--- Input records Enclosed Below ---

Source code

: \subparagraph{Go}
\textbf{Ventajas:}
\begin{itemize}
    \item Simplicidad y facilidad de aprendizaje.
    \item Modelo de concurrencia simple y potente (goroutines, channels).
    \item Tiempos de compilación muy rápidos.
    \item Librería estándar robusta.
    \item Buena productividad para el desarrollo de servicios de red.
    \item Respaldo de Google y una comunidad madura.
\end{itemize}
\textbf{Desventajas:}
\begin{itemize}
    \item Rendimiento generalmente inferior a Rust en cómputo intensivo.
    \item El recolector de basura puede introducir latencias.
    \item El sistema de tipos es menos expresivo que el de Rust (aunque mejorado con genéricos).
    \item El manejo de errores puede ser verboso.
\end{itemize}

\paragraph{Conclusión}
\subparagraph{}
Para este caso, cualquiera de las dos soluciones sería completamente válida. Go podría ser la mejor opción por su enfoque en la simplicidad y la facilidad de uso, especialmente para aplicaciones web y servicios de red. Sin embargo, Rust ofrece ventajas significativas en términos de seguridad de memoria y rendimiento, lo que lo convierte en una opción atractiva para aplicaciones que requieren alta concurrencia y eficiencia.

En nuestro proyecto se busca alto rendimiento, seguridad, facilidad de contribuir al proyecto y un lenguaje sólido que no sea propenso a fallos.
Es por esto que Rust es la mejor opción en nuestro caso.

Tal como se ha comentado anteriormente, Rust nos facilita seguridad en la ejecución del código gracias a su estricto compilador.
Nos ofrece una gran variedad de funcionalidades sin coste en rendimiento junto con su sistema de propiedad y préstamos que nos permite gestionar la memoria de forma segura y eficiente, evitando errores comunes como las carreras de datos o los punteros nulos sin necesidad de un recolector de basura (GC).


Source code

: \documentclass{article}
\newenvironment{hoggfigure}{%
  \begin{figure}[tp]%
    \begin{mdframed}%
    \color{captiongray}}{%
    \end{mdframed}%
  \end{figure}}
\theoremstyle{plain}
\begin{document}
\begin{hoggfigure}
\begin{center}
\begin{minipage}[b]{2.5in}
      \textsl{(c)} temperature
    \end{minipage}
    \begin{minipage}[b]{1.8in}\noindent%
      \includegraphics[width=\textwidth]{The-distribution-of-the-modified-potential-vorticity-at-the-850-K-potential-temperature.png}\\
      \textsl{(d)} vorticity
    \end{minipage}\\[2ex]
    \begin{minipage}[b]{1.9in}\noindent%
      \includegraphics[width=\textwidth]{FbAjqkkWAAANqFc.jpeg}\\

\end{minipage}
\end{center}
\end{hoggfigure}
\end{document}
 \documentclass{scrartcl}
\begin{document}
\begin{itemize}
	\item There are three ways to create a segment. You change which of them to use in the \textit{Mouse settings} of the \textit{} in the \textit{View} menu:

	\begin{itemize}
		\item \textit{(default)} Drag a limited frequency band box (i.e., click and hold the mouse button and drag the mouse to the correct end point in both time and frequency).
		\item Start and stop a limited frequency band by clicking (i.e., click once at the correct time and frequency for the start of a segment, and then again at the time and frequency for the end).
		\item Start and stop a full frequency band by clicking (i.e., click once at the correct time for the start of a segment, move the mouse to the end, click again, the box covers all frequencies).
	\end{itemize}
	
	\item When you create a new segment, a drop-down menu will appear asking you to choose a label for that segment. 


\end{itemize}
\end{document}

--- End of Enclosed Input records ---

» Work instruction
Pick out each line above that includes "textbf" and show it.

» Result of the exercise
\textbf{Ventajas:}
\textbf{Desventajas:}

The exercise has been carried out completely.